=== Task directions ===
The listing needs restating word for word.

=== Material for this task ===
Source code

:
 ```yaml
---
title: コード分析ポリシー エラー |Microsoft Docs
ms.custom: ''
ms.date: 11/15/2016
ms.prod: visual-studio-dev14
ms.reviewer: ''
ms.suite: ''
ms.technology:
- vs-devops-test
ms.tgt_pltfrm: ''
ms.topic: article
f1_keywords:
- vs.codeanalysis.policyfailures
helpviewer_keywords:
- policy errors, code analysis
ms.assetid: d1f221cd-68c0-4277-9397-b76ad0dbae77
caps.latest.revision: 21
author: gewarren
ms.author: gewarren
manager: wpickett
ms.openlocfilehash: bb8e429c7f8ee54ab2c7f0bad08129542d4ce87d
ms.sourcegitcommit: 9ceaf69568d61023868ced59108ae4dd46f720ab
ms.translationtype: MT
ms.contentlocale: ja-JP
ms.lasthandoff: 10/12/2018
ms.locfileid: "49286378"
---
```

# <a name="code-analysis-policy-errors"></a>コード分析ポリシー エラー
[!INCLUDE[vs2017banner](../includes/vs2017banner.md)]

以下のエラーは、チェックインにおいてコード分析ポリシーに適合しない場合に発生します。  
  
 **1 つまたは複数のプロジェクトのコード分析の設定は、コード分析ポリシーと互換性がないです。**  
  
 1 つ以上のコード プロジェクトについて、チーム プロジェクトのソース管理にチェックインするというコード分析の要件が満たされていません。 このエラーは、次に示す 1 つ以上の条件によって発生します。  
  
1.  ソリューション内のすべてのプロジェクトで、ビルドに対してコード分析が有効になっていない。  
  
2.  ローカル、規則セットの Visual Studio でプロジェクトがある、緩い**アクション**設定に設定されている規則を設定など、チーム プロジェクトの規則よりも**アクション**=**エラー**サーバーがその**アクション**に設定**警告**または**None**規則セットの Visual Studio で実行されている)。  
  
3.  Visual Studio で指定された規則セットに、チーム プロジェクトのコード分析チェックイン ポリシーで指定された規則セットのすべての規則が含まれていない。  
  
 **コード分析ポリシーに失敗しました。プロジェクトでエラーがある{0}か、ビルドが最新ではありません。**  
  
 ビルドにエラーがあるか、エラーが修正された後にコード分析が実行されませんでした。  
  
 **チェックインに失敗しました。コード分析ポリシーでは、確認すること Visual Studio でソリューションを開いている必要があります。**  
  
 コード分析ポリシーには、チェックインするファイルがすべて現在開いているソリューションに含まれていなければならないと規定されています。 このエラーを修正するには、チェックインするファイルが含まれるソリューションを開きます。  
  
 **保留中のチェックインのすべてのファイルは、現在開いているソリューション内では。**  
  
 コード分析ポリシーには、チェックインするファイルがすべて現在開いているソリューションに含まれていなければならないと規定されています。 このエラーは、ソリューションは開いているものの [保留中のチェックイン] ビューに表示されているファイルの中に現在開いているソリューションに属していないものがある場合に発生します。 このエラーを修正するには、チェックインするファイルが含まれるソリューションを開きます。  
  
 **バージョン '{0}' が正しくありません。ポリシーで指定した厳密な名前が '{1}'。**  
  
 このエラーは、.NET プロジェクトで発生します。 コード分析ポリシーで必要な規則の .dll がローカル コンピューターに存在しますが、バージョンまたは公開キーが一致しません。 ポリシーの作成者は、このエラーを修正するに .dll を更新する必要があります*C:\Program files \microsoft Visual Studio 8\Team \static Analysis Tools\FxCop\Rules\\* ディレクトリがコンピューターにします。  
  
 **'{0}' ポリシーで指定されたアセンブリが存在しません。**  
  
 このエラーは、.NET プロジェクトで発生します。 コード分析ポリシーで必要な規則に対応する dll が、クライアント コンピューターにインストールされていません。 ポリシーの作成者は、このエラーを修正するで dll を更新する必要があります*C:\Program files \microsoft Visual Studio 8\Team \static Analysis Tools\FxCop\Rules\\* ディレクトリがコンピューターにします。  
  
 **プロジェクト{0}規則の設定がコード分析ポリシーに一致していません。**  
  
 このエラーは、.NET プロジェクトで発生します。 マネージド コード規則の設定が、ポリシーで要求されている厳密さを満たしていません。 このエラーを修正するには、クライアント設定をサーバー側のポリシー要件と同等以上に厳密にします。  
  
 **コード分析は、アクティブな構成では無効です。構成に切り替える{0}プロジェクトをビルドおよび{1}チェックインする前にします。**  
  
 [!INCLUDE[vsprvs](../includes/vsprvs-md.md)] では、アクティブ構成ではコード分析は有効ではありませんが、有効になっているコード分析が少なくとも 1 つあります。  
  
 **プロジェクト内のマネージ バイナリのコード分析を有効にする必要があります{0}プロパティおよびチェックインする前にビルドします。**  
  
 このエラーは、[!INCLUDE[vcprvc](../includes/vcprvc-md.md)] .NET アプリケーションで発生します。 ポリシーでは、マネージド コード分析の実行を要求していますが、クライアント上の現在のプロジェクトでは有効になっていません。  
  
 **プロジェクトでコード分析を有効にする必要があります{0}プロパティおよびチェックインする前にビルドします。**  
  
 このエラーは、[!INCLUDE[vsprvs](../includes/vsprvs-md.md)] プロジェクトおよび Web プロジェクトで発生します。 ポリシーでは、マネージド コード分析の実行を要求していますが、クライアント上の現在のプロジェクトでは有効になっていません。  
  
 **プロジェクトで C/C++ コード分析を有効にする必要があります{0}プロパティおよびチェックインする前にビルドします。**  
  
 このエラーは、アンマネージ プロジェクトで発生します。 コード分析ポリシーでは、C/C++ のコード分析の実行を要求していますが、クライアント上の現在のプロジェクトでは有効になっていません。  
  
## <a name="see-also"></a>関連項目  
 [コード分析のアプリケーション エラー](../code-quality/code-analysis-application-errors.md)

=== Result ===
Source code

:
 ```yaml
---
title: コード分析ポリシー エラー |Microsoft Docs
ms.custom: ''
ms.date: 11/15/2016
ms.prod: visual-studio-dev14
ms.reviewer: ''
ms.suite: ''
ms.technology:
- vs-devops-test
ms.tgt_pltfrm: ''
ms.topic: article
f1_keywords:
- vs.codeanalysis.policyfailures
helpviewer_keywords:
- policy errors, code analysis
ms.assetid: d1f221cd-68c0-4277-9397-b76ad0dbae77
caps.latest.revision: 21
author: gewarren
ms.author: gewarren
manager: wpickett
ms.openlocfilehash: bb8e429c7f8ee54ab2c7f0bad08129542d4ce87d
ms.sourcegitcommit: 9ceaf69568d61023868ced59108ae4dd46f720ab
ms.translationtype: MT
ms.contentlocale: ja-JP
ms.lasthandoff: 10/12/2018
ms.locfileid: "49286378"
---
```

# <a name="code-analysis-policy-errors"></a>コード分析ポリシー エラー
[!INCLUDE[vs2017banner](../includes/vs2017banner.md)]

以下のエラーは、チェックインにおいてコード分析ポリシーに適合しない場合に発生します。  
  
 **1 つまたは複数のプロジェクトのコード分析の設定は、コード分析ポリシーと互換性がないです。**  
  
 1 つ以上のコード プロジェクトについて、チーム プロジェクトのソース管理にチェックインするというコード分析の要件が満たされていません。 このエラーは、次に示す 1 つ以上の条件によって発生します。  
  
1.  ソリューション内のすべてのプロジェクトで、ビルドに対してコード分析が有効になっていない。  
  
2.  ローカル、規則セットの Visual Studio でプロジェクトがある、緩い**アクション**設定に設定されている規則を設定など、チーム プロジェクトの規則よりも**アクション**=**エラー**サーバーがその**アクション**に設定**警告**または**None**規則セットの Visual Studio で実行されている)。  
  
3.  Visual Studio で指定された規則セットに、チーム プロジェクトのコード分析チェックイン ポリシーで指定された規則セットのすべての規則が含まれていない。  
  
 **コード分析ポリシーに失敗しました。プロジェクトでエラーがある{0}か、ビルドが最新ではありません。**  
  
 ビルドにエラーがあるか、エラーが修正された後にコード分析が実行されませんでした。  
  
 **チェックインに失敗しました。コード分析ポリシーでは、確認すること Visual Studio でソリューションを開いている必要があります。**  
  
 コード分析ポリシーには、チェックインするファイルがすべて現在開いているソリューションに含まれていなければならないと規定されています。 このエラーを修正するには、チェックインするファイルが含まれるソリューションを開きます。  
  
 **保留中のチェックインのすべてのファイルは、現在開いているソリューション内では。**  
  
 コード分析ポリシーには、チェックインするファイルがすべて現在開いているソリューションに含まれていなければならないと規定されています。 このエラーは、ソリューションは開いているものの [保留中のチェックイン] ビューに表示されているファイルの中に現在開いているソリューションに属していないものがある場合に発生します。 このエラーを修正するには、チェックインするファイルが含まれるソリューションを開きます。  
  
 **バージョン '{0}' が正しくありません。ポリシーで指定した厳密な名前が '{1}'。**  
  
 このエラーは、.NET プロジェクトで発生します。 コード分析ポリシーで必要な規則の .dll がローカル コンピューターに存在しますが、バージョンまたは公開キーが一致しません。 ポリシーの作成者は、このエラーを修正するに .dll を更新する必要があります*C:\Program files \microsoft Visual Studio 8\Team \static Analysis Tools\FxCop\Rules\\* ディレクトリがコンピューターにします。  
  
 **'{0}' ポリシーで指定されたアセンブリが存在しません。**  
  
 このエラーは、.NET プロジェクトで発生します。 コード分析ポリシーで必要な規則に対応する dll が、クライアント コンピューターにインストールされていません。 ポリシーの作成者は、このエラーを修正するで dll を更新する必要があります*C:\Program files \microsoft Visual Studio 8\Team \static Analysis Tools\FxCop\Rules\\* ディレクトリがコンピューターにします。  
  
 **プロジェクト{0}規則の設定がコード分析ポリシーに一致していません。**  
  
 このエラーは、.NET プロジェクトで発生します。 マネージド コード規則の設定が、ポリシーで要求されている厳密さを満たしていません。 このエラーを修正するには、クライアント設定をサーバー側のポリシー要件と同等以上に厳密にします。  
  
 **コード分析は、アクティブな構成では無効です。構成に切り替える{0}プロジェクトをビルドおよび{1}チェックインする前にします。**  
  
 [!INCLUDE[vsprvs](../includes/vsprvs-md.md)] では、アクティブ構成ではコード分析は有効ではありませんが、有効になっているコード分析が少なくとも 1 つあります。  
  
 **プロジェクト内のマネージ バイナリのコード分析を有効にする必要があります{0}プロパティおよびチェックインする前にビルドします。**  
  
 このエラーは、[!INCLUDE[vcprvc](../includes/vcprvc-md.md)] .NET アプリケーションで発生します。 ポリシーでは、マネージド コード分析の実行を要求していますが、クライアント上の現在のプロジェクトでは有効になっていません。  
  
 **プロジェクトでコード分析を有効にする必要があります{0}プロパティおよびチェックインする前にビルドします。**  
  
 このエラーは、[!INCLUDE[vsprvs](../includes/vsprvs-md.md)] プロジェクトおよび Web プロジェクトで発生します。 ポリシーでは、マネージド コード分析の実行を要求していますが、クライアント上の現在のプロジェクトでは有効になっていません。  
  
 **プロジェクトで C/C++ コード分析を有効にする必要があります{0}プロパティおよびチェックインする前にビルドします。**  
  
 このエラーは、アンマネージ プロジェクトで発生します。 コード分析ポリシーでは、C/C++ のコード分析の実行を要求していますが、クライアント上の現在のプロジェクトでは有効になっていません。  
  
## <a name="see-also"></a>関連項目  
 [コード分析のアプリケーション エラー](../code-quality/code-analysis-application-errors.md)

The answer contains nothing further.